Assignment
Below are the records; count how many of their lines contain the word "them" and give that number only.

Listed records below:

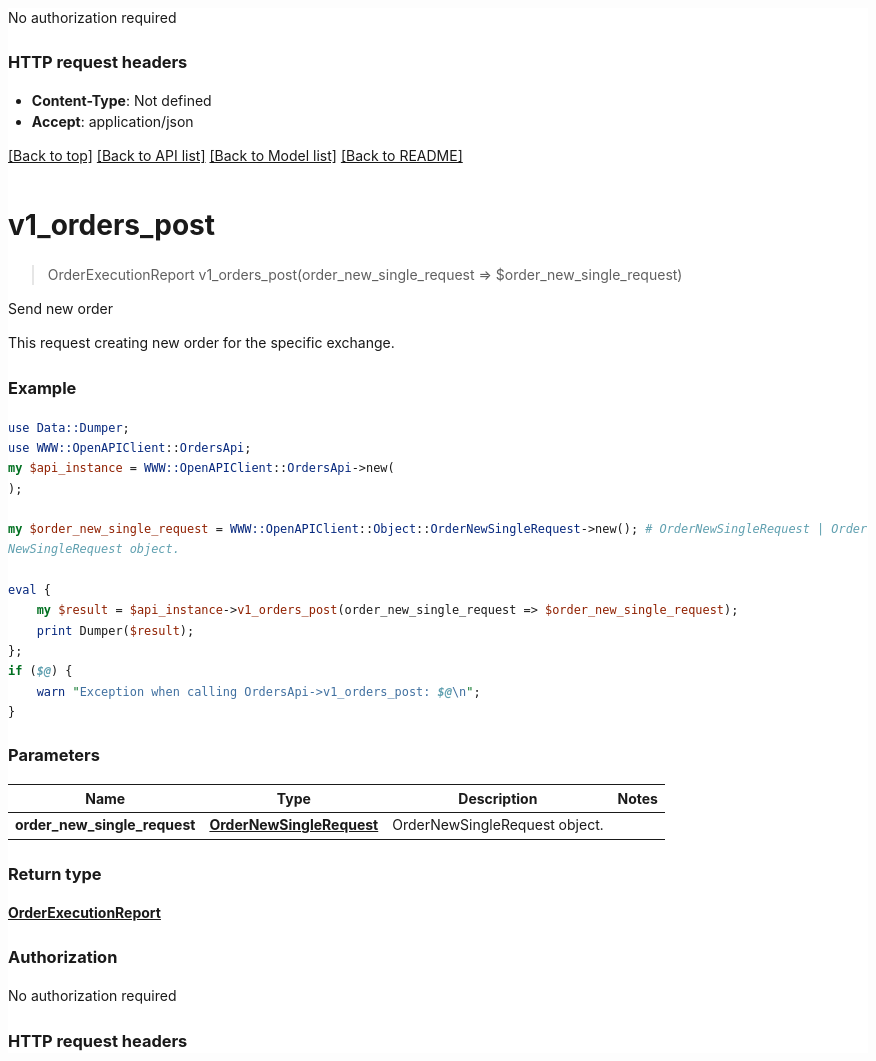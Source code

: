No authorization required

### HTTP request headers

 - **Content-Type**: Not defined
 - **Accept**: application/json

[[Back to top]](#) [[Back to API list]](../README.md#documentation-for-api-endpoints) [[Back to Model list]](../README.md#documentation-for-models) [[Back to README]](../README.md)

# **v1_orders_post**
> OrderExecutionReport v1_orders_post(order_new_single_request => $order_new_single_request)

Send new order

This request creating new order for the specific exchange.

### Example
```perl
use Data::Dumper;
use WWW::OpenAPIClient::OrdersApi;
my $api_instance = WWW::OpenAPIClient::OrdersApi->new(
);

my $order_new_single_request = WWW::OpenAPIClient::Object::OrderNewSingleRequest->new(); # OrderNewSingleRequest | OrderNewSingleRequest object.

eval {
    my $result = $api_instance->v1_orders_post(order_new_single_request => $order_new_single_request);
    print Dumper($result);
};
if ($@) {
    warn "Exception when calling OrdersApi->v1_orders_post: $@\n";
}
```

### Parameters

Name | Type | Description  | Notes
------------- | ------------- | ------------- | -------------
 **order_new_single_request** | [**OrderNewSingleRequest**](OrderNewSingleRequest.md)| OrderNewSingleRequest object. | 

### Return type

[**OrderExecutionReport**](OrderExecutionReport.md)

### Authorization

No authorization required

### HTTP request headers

End of Listed records.
Listed records below:

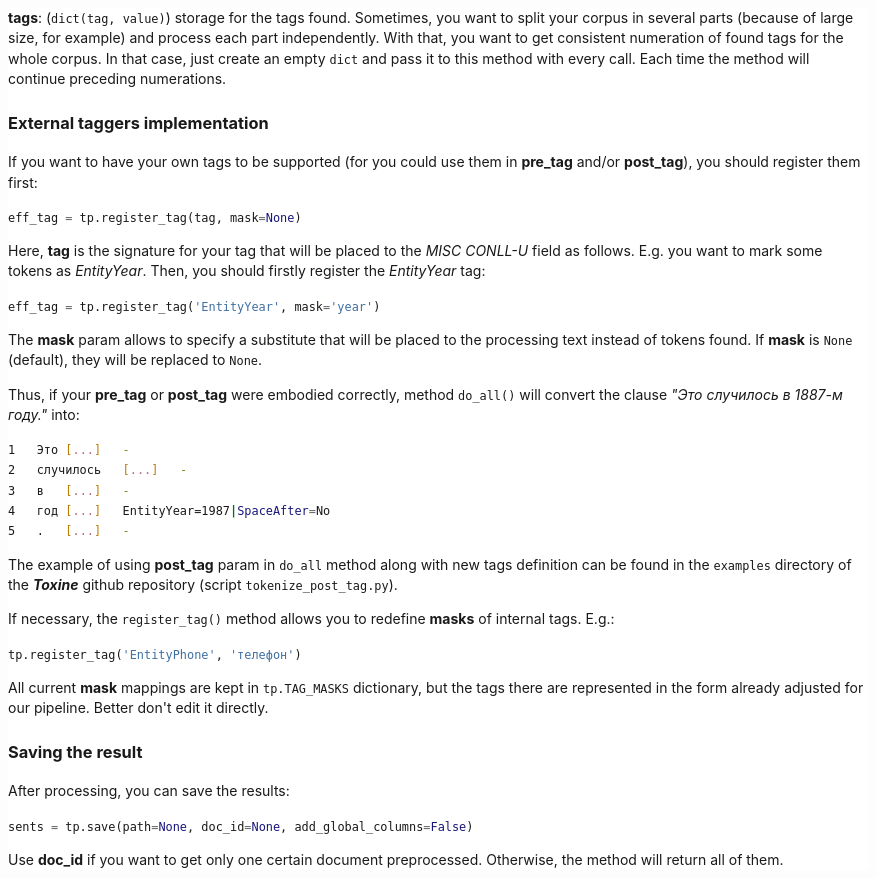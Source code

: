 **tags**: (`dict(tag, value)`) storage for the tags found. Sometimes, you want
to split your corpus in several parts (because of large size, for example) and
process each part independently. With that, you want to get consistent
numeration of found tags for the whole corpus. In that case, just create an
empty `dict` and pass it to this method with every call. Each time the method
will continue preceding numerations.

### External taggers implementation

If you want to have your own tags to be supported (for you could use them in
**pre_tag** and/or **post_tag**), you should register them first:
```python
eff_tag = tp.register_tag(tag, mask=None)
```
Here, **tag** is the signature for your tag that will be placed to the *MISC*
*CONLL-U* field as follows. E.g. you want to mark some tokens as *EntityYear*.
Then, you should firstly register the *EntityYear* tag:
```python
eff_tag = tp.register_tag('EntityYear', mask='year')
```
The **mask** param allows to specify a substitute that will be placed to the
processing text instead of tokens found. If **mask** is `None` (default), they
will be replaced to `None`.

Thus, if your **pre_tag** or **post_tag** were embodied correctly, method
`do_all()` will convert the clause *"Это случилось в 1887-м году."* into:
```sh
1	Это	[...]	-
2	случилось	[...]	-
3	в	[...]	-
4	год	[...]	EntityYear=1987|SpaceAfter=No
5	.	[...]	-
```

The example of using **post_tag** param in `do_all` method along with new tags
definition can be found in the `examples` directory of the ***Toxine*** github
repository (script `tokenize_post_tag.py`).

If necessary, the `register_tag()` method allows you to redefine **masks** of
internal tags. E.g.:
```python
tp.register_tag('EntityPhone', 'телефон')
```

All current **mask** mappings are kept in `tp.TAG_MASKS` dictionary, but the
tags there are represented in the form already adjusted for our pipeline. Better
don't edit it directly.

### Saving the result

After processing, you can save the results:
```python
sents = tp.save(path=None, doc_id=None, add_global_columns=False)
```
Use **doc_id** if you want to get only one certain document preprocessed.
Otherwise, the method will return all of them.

End of Listed records.

Output of the task
3